On Tuesday, Rockefeller Center announced that this year’s Christmas Tree would be coming from Queensbury. The tree in question is a Norway Spruce, donated by the Lebowitz family, who live in Glens Falls. It will be cut on Nov. 10, and make its voyage south on Nov. 12.
“Queensbury is very proud to host the tree that will go to Rockefeller Plaza,” said Queensbury Town Supervisor John Strough. “It will give me another reason to visit New York City this year and see the tree.”
- Species: Norway Spruce
- Height: 82 feet (25 meters)
- Diameter: 50 feet (15.24 meters)
- Weight: Approx. 14 tons
- Age: Approx: 85-90 years old
Once it arrives at Rockefeller Center, the tree will be decorated with over 50,000 LED Christmas lights, spanning around 5 miles of wire. The star topping the tree will be the same one that has sat atop the annual center tree since 2018 – a 900-pound Swarovski star designed by architect Daniel Libeskind, 9 feet in diameter and featuring 70 crystal spikes.

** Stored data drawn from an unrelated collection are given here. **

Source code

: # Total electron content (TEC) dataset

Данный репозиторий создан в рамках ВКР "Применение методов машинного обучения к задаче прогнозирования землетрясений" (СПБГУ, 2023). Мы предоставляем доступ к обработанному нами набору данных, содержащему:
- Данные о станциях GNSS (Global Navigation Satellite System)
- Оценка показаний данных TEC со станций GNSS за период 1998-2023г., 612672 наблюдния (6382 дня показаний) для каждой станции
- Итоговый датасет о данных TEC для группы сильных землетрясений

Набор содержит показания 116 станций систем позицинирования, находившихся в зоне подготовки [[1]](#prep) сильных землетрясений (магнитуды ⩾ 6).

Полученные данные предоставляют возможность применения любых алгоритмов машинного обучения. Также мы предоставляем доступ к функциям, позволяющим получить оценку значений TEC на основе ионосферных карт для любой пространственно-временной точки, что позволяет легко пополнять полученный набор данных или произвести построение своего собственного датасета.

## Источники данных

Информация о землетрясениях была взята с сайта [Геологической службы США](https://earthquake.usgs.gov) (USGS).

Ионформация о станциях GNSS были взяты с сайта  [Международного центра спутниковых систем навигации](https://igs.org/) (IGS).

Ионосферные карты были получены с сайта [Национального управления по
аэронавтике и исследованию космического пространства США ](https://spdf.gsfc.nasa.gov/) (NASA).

The tree lighting will be held in Rockefeller Center on Nov. 30. Once the holiday season has come and gone, the tree will be milled into lumber that will support Habitat for Humanity projects.
In Queensbury, the tree reminds the town’s leader of a time when another significant local tree was put in the national spotlight. As a SUNY Adirondack student in 1969, Strough and others at the student senate protected a Glens Falls tree that was set to go to the White House.
“We camped out day and night to make sure nobody bothered the tree. The one disappointing part was when they took the tree, they took it to the White House, and the President said, ‘We would like to thank the people of Warren County, Ohio.'”
The Rockefeller Center tree tradition started in 1931, when workers put up the first tree. The first formal lighting ceremony was held in 1933, with over 700 lights illuminating the then-new RCA building. Variations over the decades have included years with multiple trees; decorations in support of soldiers during World War II; and the adoption of LED lights starting in 2007.